> [HOW TO COMPLETE THIS TASK]: Output the listing below verbatim, without images.

•••

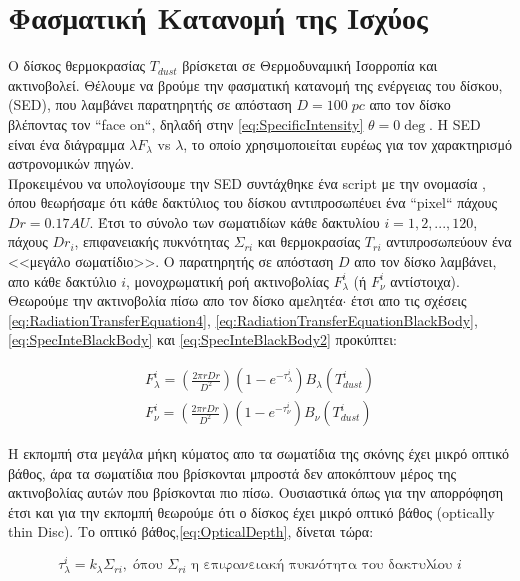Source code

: \section{Φασματική Κατανομή της Ισχύος}

Ο δίσκος θερμοκρασίας $Τ_{dust}$ βρίσκεται σε Θερμοδυναμική Ισορροπία και ακτινοβολεί. Θέλουμε να βρούμε την φασματική κατανομή της ενέργειας του δίσκου, ({\en SED}),  που λαμβάνει παρατηρητής σε απόσταση $D=100 \; pc$ απο τον δίσκο βλέποντας τον {\en ``face on``}, δηλαδή στην \eqref{eq:SpecificIntensity} $\theta=0\deg$. H {\en SED} είναι ένα διάγραμμα $\lambda F_{\lambda}$ {\en vs} $\lambda$, το οποίο χρησιμοποιείται ευρέως για τον χαρακτηρισμό αστρονομικών πηγών.\\
Προκειμένου να υπολογίσουμε την {\en SED} συντάχθηκε ένα {\en script} με την ονομασία {}, όπου θεωρήσαμε ότι κάθε δακτύλιος του δίσκου αντιπροσωπέυει ένα {\en ``pixel``} πάχους $Dr=0.17AU$. Έτσι το σύνολο των σωματιδίων κάθε δακτυλίου $i=1,2,...,120$, πάχους $Dr_i$, επιφανειακής πυκνότητας $\Sigma_{ri}$ και θερμοκρασίας $Τ_{ri}$ αντιπροσωπεύουν ένα <<μεγάλο σωματίδιο>>.  Ο παρατηρητής σε απόσταση $D$ απο τον δίσκο λαμβάνει, απο κάθε δακτύλιο $i$, μονοχρωματική ροή ακτινοβολίας $F_{\lambda}^i$ (ή $F_{\nu}^i$ αντίστοιχα). Θεωρούμε την ακτινοβολία πίσω απο τον δίσκο αμελητέα$\cdot$ έτσι απο τις σχέσεις \eqref{eq:RadiationTransferEquation4}, \eqref{eq:RadiationTransferEquationBlackBody}, \eqref{eq:SpecInteBlackBody} και \eqref{eq:SpecInteBlackBody2} προκύπτει:

\begin{align}
 F_{\lambda}^i = (\frac{2\pi rDr}{D^2})(1-e^{-\tau_{\lambda}^i})B_{\lambda}(Τ_{dust}^i)\label{eq:MonochromaticFlux}\\
 F_{\nu}^i = (\frac{2\pi rDr}{D^2})(1-e^{-\tau_{\nu}^i})B_{\nu}(Τ_{dust}^i)\nonumber
\end{align}

Η εκπομπή στα μεγάλα μήκη κύματος απο τα σωματίδια της σκόνης έχει μικρό οπτικό βάθος, άρα τα σωματίδια που βρίσκονται μπροστά δεν αποκόπτουν μέρος της ακτινοβολίας αυτών που βρίσκονται πιο πίσω. Ουσιαστικά όπως για την απορρόφηση έτσι και για την εκπομπή θεωρούμε ότι ο δίσκος έχει μικρό οπτικό βάθος ({\en optically thin Disc}). Το οπτικό βάθος,\eqref{eq:OpticalDepth}, δίνεται τώρα:

\begin{equation}\label{eq:OpticalDepth2}
  \tau_{\lambda}^i = k_{\lambda} \Sigma_{ri},\; \text{όπου $\Sigma_{ri}$ η επιφανειακή πυκνότητα του δακτυλίου $i$}
\end{equation}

•••

> [ANSWER TO THE EXERCISE]:
Source code

: \section{Φασματική Κατανομή της Ισχύος}

Ο δίσκος θερμοκρασίας $Τ_{dust}$ βρίσκεται σε Θερμοδυναμική Ισορροπία και ακτινοβολεί. Θέλουμε να βρούμε την φασματική κατανομή της ενέργειας του δίσκου, ({\en SED}),  που λαμβάνει παρατηρητής σε απόσταση $D=100 \; pc$ απο τον δίσκο βλέποντας τον {\en ``face on``}, δηλαδή στην \eqref{eq:SpecificIntensity} $\theta=0\deg$. H {\en SED} είναι ένα διάγραμμα $\lambda F_{\lambda}$ {\en vs} $\lambda$, το οποίο χρησιμοποιείται ευρέως για τον χαρακτηρισμό αστρονομικών πηγών.\\
Προκειμένου να υπολογίσουμε την {\en SED} συντάχθηκε ένα {\en script} με την ονομασία {}, όπου θεωρήσαμε ότι κάθε δακτύλιος του δίσκου αντιπροσωπέυει ένα {\en ``pixel``} πάχους $Dr=0.17AU$. Έτσι το σύνολο των σωματιδίων κάθε δακτυλίου $i=1,2,...,120$, πάχους $Dr_i$, επιφανειακής πυκνότητας $\Sigma_{ri}$ και θερμοκρασίας $Τ_{ri}$ αντιπροσωπεύουν ένα <<μεγάλο σωματίδιο>>.  Ο παρατηρητής σε απόσταση $D$ απο τον δίσκο λαμβάνει, απο κάθε δακτύλιο $i$, μονοχρωματική ροή ακτινοβολίας $F_{\lambda}^i$ (ή $F_{\nu}^i$ αντίστοιχα). Θεωρούμε την ακτινοβολία πίσω απο τον δίσκο αμελητέα$\cdot$ έτσι απο τις σχέσεις \eqref{eq:RadiationTransferEquation4}, \eqref{eq:RadiationTransferEquationBlackBody}, \eqref{eq:SpecInteBlackBody} και \eqref{eq:SpecInteBlackBody2} προκύπτει:

\begin{align}
 F_{\lambda}^i = (\frac{2\pi rDr}{D^2})(1-e^{-\tau_{\lambda}^i})B_{\lambda}(Τ_{dust}^i)\label{eq:MonochromaticFlux}\\
 F_{\nu}^i = (\frac{2\pi rDr}{D^2})(1-e^{-\tau_{\nu}^i})B_{\nu}(Τ_{dust}^i)\nonumber
\end{align}

Η εκπομπή στα μεγάλα μήκη κύματος απο τα σωματίδια της σκόνης έχει μικρό οπτικό βάθος, άρα τα σωματίδια που βρίσκονται μπροστά δεν αποκόπτουν μέρος της ακτινοβολίας αυτών που βρίσκονται πιο πίσω. Ουσιαστικά όπως για την απορρόφηση έτσι και για την εκπομπή θεωρούμε ότι ο δίσκος έχει μικρό οπτικό βάθος ({\en optically thin Disc}). Το οπτικό βάθος,\eqref{eq:OpticalDepth}, δίνεται τώρα:

\begin{equation}\label{eq:OpticalDepth2}
  \tau_{\lambda}^i = k_{\lambda} \Sigma_{ri},\; \text{όπου $\Sigma_{ri}$ η επιφανειακή πυκνότητα του δακτυλίου $i$}
\end{equation}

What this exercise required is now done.